Multiuser MISO PS-SWIPT Systems: Active or Passive RIS?

TL;DR

This paper investigates the use of active RISs in multiuser MISO SWIPT systems, demonstrating significant power savings and robustness over passive RISs through joint optimization of beamforming, PS ratios, and RIS parameters.

Contribution

It introduces an optimization framework for active RIS-assisted SWIPT systems with realistic energy harvesting models, showing notable improvements over passive RISs.

Findings

Active RISs reduce BS transmit power by up to 28%.

The proposed algorithm is robust against imperfect channel information.

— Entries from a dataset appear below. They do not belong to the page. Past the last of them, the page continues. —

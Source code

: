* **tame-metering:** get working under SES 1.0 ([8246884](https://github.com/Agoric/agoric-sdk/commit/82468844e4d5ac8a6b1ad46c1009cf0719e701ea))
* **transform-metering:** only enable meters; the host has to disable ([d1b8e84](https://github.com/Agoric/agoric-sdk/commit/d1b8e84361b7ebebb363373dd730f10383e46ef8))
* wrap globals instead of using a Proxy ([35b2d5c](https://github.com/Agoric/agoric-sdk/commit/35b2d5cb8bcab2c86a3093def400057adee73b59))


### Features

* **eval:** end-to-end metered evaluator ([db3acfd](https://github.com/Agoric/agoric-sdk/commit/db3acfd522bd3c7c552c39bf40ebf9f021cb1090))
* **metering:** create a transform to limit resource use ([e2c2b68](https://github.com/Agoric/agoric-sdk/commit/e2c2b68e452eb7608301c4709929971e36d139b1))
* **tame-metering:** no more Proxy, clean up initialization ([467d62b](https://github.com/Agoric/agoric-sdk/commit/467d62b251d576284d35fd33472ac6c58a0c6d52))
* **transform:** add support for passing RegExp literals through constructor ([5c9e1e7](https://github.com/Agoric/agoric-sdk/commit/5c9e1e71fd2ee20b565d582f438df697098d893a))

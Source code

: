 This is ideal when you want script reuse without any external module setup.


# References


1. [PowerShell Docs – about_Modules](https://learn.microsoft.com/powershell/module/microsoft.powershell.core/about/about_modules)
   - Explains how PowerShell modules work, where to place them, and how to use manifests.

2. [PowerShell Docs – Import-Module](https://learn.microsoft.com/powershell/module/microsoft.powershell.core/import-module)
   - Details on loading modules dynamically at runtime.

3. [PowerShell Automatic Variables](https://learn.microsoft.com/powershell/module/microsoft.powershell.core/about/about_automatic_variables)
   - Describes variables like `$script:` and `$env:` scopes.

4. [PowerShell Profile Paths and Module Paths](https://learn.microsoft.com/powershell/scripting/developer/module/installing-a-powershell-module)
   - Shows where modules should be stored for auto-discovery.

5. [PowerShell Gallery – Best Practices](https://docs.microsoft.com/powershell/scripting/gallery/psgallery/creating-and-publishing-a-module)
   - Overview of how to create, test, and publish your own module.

Significant performance gains are achieved with low reflect power levels.

Abstract

Reconfigurable intelligent surface (RIS)-based communication networks promise to improve channel capacity and energy efficiency. However, the promised capacity gains could be negligible for passive RISs because of the double pathloss effect. Active RISs can overcome this issue because they have reflector elements with a low-cost amplifier. This letter studies the active RIS-aided simultaneous wireless information and power transfer (SWIPT) in a multiuser system. The users exploit power splitting (PS) to decode information and harvest energy simultaneously based on a realistic piecewise nonlinear energy harvesting model. The goal is to minimize the base station (BS) transmit power by optimizing its beamformers, PS ratios, and RIS phase shifts/amplification factors. The simulation results show significant improvements (e.g., 19% and 28%) with the maximum reflect power of 10 mW and 15 mW, respectively, compared to the passive RIS without higher computational complexity cost. We also show the robustness of the proposed algorithm against imperfect channel state information.